Foreign investors creep into U.S. shale industry

Foreign investors are playing a larger role in the U.S. shale industry. They're willing to pay cash upfront in exchange for a stake in shale plays and a little education.

China-based Sinochem's $1.7 billion joint venture with Pioneer Natural Resources earlier this year illustrates an emerging trend of foreign investors playing an increasingly larger role in the U.S. shale industry.

Investment in shale plays in the United States totaled $133.7 billion into 73 deals between 2008 and 2012,  according to data released by the U.S. Energy Information Administration. About 20 percent of those investments were joint ventures by foreign companies.
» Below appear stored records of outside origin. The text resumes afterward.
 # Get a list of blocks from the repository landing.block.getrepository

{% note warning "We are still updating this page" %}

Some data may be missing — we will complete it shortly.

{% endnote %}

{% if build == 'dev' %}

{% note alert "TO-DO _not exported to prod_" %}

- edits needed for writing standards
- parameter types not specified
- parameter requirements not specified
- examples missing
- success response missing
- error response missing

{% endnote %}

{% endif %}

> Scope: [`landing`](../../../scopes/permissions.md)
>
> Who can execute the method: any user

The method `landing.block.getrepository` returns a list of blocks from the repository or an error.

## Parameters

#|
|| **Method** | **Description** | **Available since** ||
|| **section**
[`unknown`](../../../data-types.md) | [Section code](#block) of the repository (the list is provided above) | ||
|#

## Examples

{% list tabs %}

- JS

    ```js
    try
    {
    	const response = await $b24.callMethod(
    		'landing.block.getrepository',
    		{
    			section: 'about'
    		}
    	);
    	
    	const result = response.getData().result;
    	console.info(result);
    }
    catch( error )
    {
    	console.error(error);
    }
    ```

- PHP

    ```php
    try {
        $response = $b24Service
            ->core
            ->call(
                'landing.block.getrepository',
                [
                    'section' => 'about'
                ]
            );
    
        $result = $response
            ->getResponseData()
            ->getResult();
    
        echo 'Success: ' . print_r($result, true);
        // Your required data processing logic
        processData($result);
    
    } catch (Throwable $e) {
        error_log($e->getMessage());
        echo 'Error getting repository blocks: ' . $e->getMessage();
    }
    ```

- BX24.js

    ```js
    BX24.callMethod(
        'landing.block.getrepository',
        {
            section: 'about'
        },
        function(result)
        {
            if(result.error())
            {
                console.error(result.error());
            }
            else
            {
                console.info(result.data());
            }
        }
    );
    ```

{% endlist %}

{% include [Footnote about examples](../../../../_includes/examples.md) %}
Foreign companies have entered into 21 joint ventures with U.S. acreage holders and operators since 2008, investing more than $26 billion in tight oil and shale gas plays, according to the EIA. The remaining deals were either part of an outright acquisition or were joint ventures among American companies.

Foreign investors involved in these joint ventures typically made an upfront cash payment with a commitment to cover some of the drilling costs, the EIA said. This, of course, provides financial support that the U.S. operators need. Meanwhile, the foreign investors gain some experience in horizontal drilling and hydraulic fracturing, technologies that could be applied in other parts of the world.

Global interest in U.S. natural gas exports also is growing. Nirupama Rao, India's ambassador to the U.S., urged the United States to approve natural gas exports in an op-ed piece published today in the Wall Street Journal. Other countries, including Japan, also have pushed the U.S. Energy Department to approve natural gas exports.